Monday, December 24, 2012

BG's POP 2012 in Review

Fave POP Albums of 2012

1) Ellie Goulding - Halcyon - Ellie Goulding exceeded my expectations. I listened to this album for 20 days straight non-stop. It's mournful. It's alternative. It's POP. All of that makes it the most exciting record we've heard all year. Check out our review:

2) Regina Spektor - What We Saw from the Cheap Seats - Yes, Regina's orally created faux drum beats are incredibly annoying, and it's true, she's not one for album to album reinvention. However, we can always rely on her for a beautifully composed piano ballad. In an era of constant change, Regina makes music we can hold onto.
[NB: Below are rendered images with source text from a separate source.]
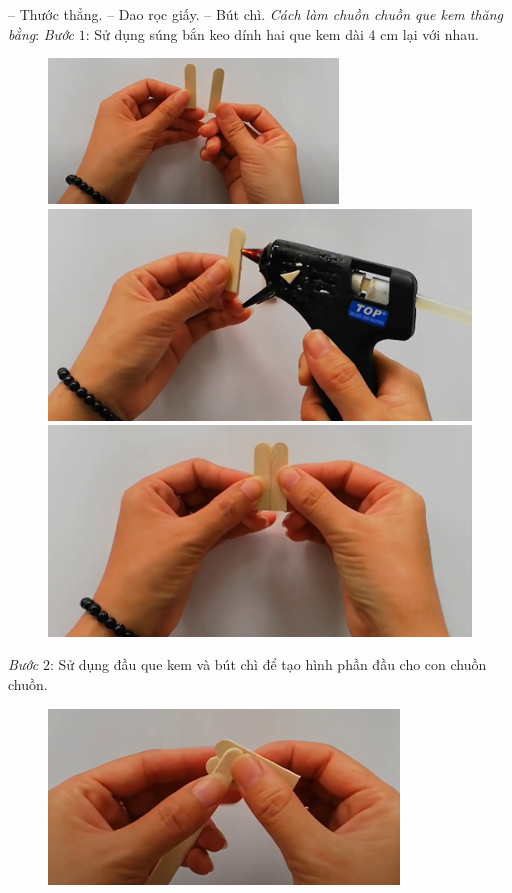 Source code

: \begin{multicols}{2}
	\vskip 0.05cm
	-- Thước thẳng.
	\vskip 0.05cm
	-- Dao rọc giấy.
	\vskip 0.05cm
	-- Bút chì.
	\vskip 0.05cm
	\textit{Cách làm chuồn chuồn que kem thăng bằng}:
	\vskip 0.1cm
	\textit{Bước} $1$: Sử dụng súng bắn keo dính hai que kem dài $4$ cm lại với nhau.
	\begin{figure}[H]
		\vspace*{-5pt}
		\centering
		\captionsetup{labelformat= empty, justification=centering}
		\includegraphics[width=0.7\linewidth]{11}
		
		\vspace*{1pt}
		\includegraphics[width=0.7\linewidth]{12}
		
		\vspace*{1pt}
		\hspace*{1pt}\includegraphics[width=0.7\linewidth]{13}
	\end{figure}
	\textit{Bước} $2$: Sử dụng đầu que kem và bút chì để tạo hình phần đầu cho con chuồn chuồn.
	\begin{figure}[H]
		\vspace*{-5pt}
		\centering
		\captionsetup{labelformat= empty, justification=centering}
		\includegraphics[width=0.7\linewidth]{14}
		

\end{figure}
\end{multicols}
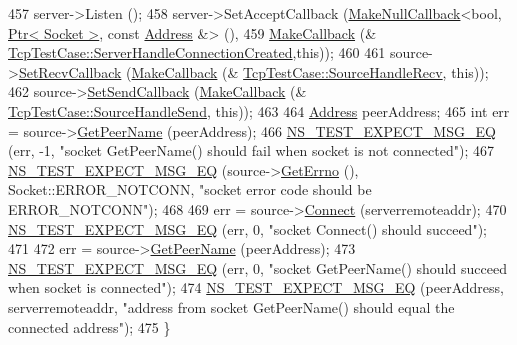 \begin{DoxyCode}
457   server->Listen ();
458   server->SetAcceptCallback (\hyperlink{group__makenullcallback_ga7e3cd6816f63ea9112c04b0086c2c65a}{MakeNullCallback}<\textcolor{keywordtype}{bool}, 
      \hyperlink{classns3_1_1Ptr}{Ptr< Socket >}, \textcolor{keyword}{const} \hyperlink{classns3_1_1Address}{Address} &> (),
459                              \hyperlink{group__makecallbackmemptr_ga9376283685aa99d204048d6a4b7610a4}{MakeCallback} (&
      \hyperlink{classTcpTestCase_a92ee004cc017259628ac1731ca4e040a}{TcpTestCase::ServerHandleConnectionCreated},\textcolor{keyword}{this}));
460 
461   source->\hyperlink{classns3_1_1Socket_a243f7835ef1a85f9270fd3577e3a40da}{SetRecvCallback} (\hyperlink{group__makecallbackmemptr_ga9376283685aa99d204048d6a4b7610a4}{MakeCallback} (&
      \hyperlink{classTcpTestCase_a924eda25940bdd641e431408eb750a24}{TcpTestCase::SourceHandleRecv}, \textcolor{keyword}{this}));
462   source->\hyperlink{classns3_1_1Socket_a85ff5c8cc7d242823f301b49264c68a4}{SetSendCallback} (\hyperlink{group__makecallbackmemptr_ga9376283685aa99d204048d6a4b7610a4}{MakeCallback} (&
      \hyperlink{classTcpTestCase_ae2b2672883a732447f02e4bf82840f34}{TcpTestCase::SourceHandleSend}, \textcolor{keyword}{this}));
463 
464   \hyperlink{classns3_1_1Address}{Address} peerAddress;
465   \textcolor{keywordtype}{int} err = source->\hyperlink{classns3_1_1Socket_a78a3c37a539d2e70869bb82cc60fbb09}{GetPeerName} (peerAddress);
466   \hyperlink{group__testing_ga7304ba46a28d8cf08dfdfd6499cf7068}{NS\_TEST\_EXPECT\_MSG\_EQ} (err, -1, \textcolor{stringliteral}{"socket GetPeerName() should fail when socket is not
       connected"});
467   \hyperlink{group__testing_ga7304ba46a28d8cf08dfdfd6499cf7068}{NS\_TEST\_EXPECT\_MSG\_EQ} (source->\hyperlink{classns3_1_1Socket_ae489616249d946f3c0dc831c05d0d711}{GetErrno} (), Socket::ERROR\_NOTCONN, \textcolor{stringliteral}{"socket
       error code should be ERROR\_NOTCONN"});
468 
469   err = source->\hyperlink{classns3_1_1Socket_a97f08aaf37b8fd7d4b5cad4dfdd4022a}{Connect} (serverremoteaddr);
470   \hyperlink{group__testing_ga7304ba46a28d8cf08dfdfd6499cf7068}{NS\_TEST\_EXPECT\_MSG\_EQ} (err, 0, \textcolor{stringliteral}{"socket Connect() should succeed"});
471 
472   err = source->\hyperlink{classns3_1_1Socket_a78a3c37a539d2e70869bb82cc60fbb09}{GetPeerName} (peerAddress);
473   \hyperlink{group__testing_ga7304ba46a28d8cf08dfdfd6499cf7068}{NS\_TEST\_EXPECT\_MSG\_EQ} (err, 0, \textcolor{stringliteral}{"socket GetPeerName() should succeed when socket is
       connected"});
474   \hyperlink{group__testing_ga7304ba46a28d8cf08dfdfd6499cf7068}{NS\_TEST\_EXPECT\_MSG\_EQ} (peerAddress, serverremoteaddr, \textcolor{stringliteral}{"address from socket
       GetPeerName() should equal the connected address"});
475 \}
\end{DoxyCode}


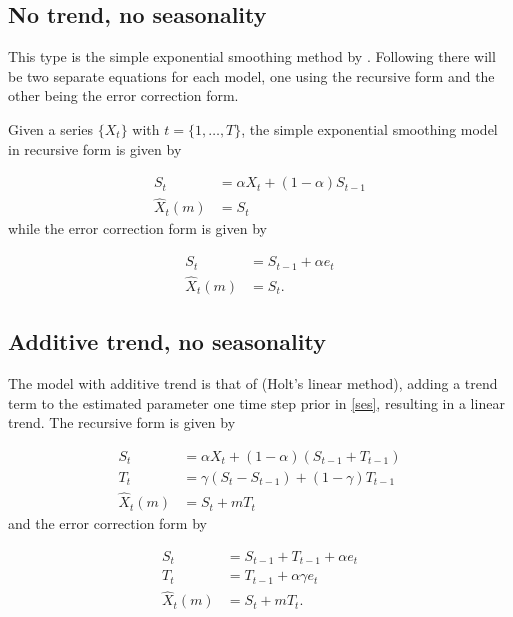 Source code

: \subsection*{No trend, no seasonality}

This type is the simple exponential smoothing method by \citet{brown1962smoothing}. Following \citet{gardner2006exponential} there will be two separate equations for each model, one using the recursive form and the other being the error correction form.

Given a series $\{X_t\}$ with $t = \{1,\dots,T\}$, the simple exponential smoothing model in recursive form is given by

\begin{equation}
	\label{ses}
	\begin{array}{rl}
		S_{t}&=\alpha X_{t}+(1-\alpha) S_{t-1} \\
		\hat{X}_{t}(m)&=S_{t}
	\end{array}
\end{equation}
%
while the error correction form is given by

\begin{equation}
	\begin{array}{rl}
		S_{t}&=S_{t-1}+\alpha e_{t} \\
		\hat{X}_{t}(m)&=S_{t}.
	\end{array}
\end{equation}

\subsection*{Additive trend, no seasonality}

The model with additive trend is that of \citet{holt1957forecasting} (Holt's linear method), adding a trend term to the estimated parameter one time step prior in \ref{ses}, resulting in a linear trend. The recursive form is given by

\begin{equation}
	\label{holt}
	\begin{array}{rl}
		S_{t}&=\alpha X_{t}+(1-\alpha)\left(S_{t-1}+T_{t-1}\right) \\
		T_{t}&=\gamma\left(S_{t}-S_{t-1}\right)+(1-\gamma) T_{t-1} \\
		\hat{X}_{t}(m)&=S_{t}+m T_{t}
	\end{array}
\end{equation}
%
and the error correction form by

\begin{equation}
	\begin{array}{rl}
		S_{t}&=S_{t-1}+T_{t-1}+\alpha e_{t} \\
		T_{t}&=T_{t-1}+\alpha \gamma e_{t} \\
		\hat{X}_{t}(m)&=S_{t}+m T_{t}.
	\end{array}
\end{equation}


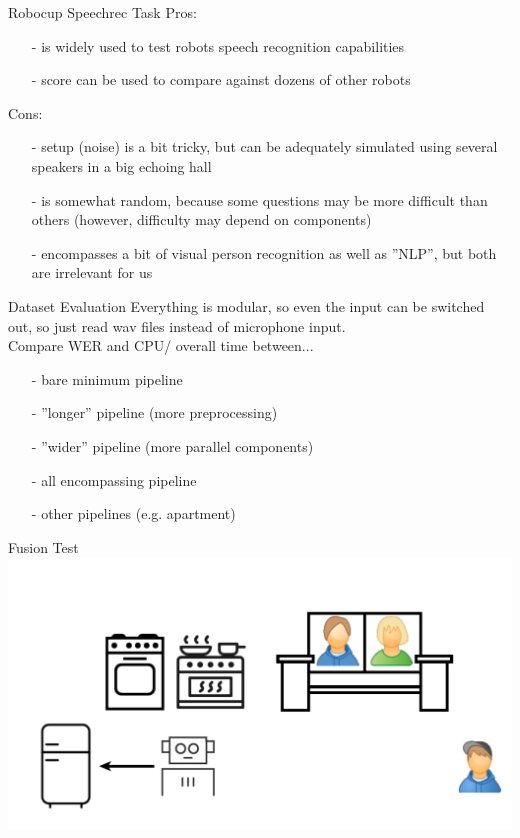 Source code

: \documentclass{beamer}
\begin{document}
	\begin{frame}{Robocup Speechrec Task}
		\pause
		Pros:
		\begin{itemize}
			\item[-] is widely used to test robots speech recognition capabilities
			\item[-] score can be used to compare against dozens of other robots
		\end{itemize}
		\pause
		Cons:
		\begin{itemize}
			\item[-] setup (noise) is a bit tricky, but can be adequately simulated using several speakers in a big echoing hall
			\item[-] is somewhat random, because some questions may be more difficult than others (however, difficulty may depend on components)
			\item[-] encompasses a bit of visual person recognition as well as ''NLP'', but both are irrelevant for us
		\end{itemize}
	\end{frame}
	
	\begin{frame}{Dataset Evaluation}
		Everything is modular, so even the input can be switched out, so just read wav files instead of microphone input.\\

		Compare WER and CPU/ overall time between...
		\begin{itemize}
			\item[-] bare minimum pipeline
			\item[-] ''longer'' pipeline (more preprocessing)
			\item[-] ''wider'' pipeline (more parallel components)
			\item[-] all encompassing pipeline
			\item[-] other pipelines (e.g. apartment)
		\end{itemize}
	\end{frame}
	
	\begin{frame}{Fusion Test}
		\centering
		\includegraphics[width=.75\textwidth]{Bilder/fusion_test_0}
	\end{frame}
	
\end{document}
3) Lana Del Rey - Born to Die - The Paradise Edition - Though she's hypersexualized, Lana/Lizzie's music is pretty fresh, so much so that mainstream American radio DJs won't play her tracks. The mix of classical music with hip hop beats hits the spot. The Paradise edition really satisfied with great production by Rick Nowels on American, Pussy Cola (see what we were saying about the oversexing? I'm sure Lana's pussy tastes delicious, but I'm allergic to cats), & Body Electric. Marina, you got the short end of the Rick Nowels production stick. Compared to his work for Lana, Nowel's material on Electra Heart sounds like a drunken night on Garage Band. I think we can guess who makes him more moolah...

Most Disappointing POP Album of 2012

1) Rihanna - Unapologetic - No, I don't find this album disappointing because she's back with Chris Brown. In fact, one of my favorite tracks is Nobody's Bitness, their collab which samples Michael Jackson's The Way You Make Me Feel. This album simply sucks. I expected something that would top #TalkThatTalk's We Found Love. I was told we would get more collaborations with Calvin Harris and his protege, Burns, and so I expected some glorious four to the floor anthems a la Robyn. Instead, we got Diamonds, in which Rihanna intentionally mispronounces diamond in the last verse without the "M" so as to sound more ghetto-fabulous. STOP. It didn't work for JLo, and it won't work for you. The filler dance tracks with David Guetta aren't even songs. They're just sythns sequenced together into danceable nothings. Yuck. Fortunately, the album does have one saving grace: Stay, the gorgeous piano ballad composed by frequent Lana Del Rey collaborator Justin Parker. I could listen to it forever and be happy.